Even without trying to do what the Humane AI Pin attempted, there are many ways for ML based systems to assist phone and PC use.

ML systems allow analysing large quantities of data and giving information that may be correct. When used by a human who knows how to recognise good answers this can be an efficient way of solving problems. I personally have solved many computer problems with the help of LLM systems while skipping over many results that were obviously wrong to me. I believe that any expert in any field that is covered in the LLM input data could find some benefits from getting suggestions from an LLM. It won’t necessarily allow them to solve problems that they couldn’t solve without it but it can provide them with a set of obviously wrong answers mixed in with some useful tips about where to look for the right answers.

Jobs and Politics

Noema Magazine has an insightful article about how “AI” can allow different models of work which can enlarge the middle class [3].

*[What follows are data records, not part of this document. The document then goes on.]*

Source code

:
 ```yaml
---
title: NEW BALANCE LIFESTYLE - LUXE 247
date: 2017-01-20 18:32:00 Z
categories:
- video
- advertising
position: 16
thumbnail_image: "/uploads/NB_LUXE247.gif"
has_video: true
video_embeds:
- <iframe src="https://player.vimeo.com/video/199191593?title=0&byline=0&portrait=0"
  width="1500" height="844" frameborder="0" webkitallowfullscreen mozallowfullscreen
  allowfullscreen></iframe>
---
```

I don’t think it’s reasonable to expect ML systems to make as much impact on society as the industrial revolution, and the agricultural revolutions which took society from more than 90% farm workers to less than 5%. That doesn’t mean everything will be fine but it is something that can seem OK after the changes have happened. I’m not saying “apart from the death and destruction everything will be good”, the death and destruction are optional. Improvements in manufacturing and farming didn’t have to involve poverty and death for many people, improvements to agriculture didn’t have to involve overcrowding and death from disease. This was an issue of political decisions that were made.

The Real Problems of ML

Political decisions that are being made now have the aim of making the rich even richer and leaving more people in poverty and in many cases dying due to being unable to afford healthcare. The ML systems that aim to facilitate such things haven’t been as successful as evil people have hoped but it will happen and we need appropriate legislation if we aren’t going to have revolutions.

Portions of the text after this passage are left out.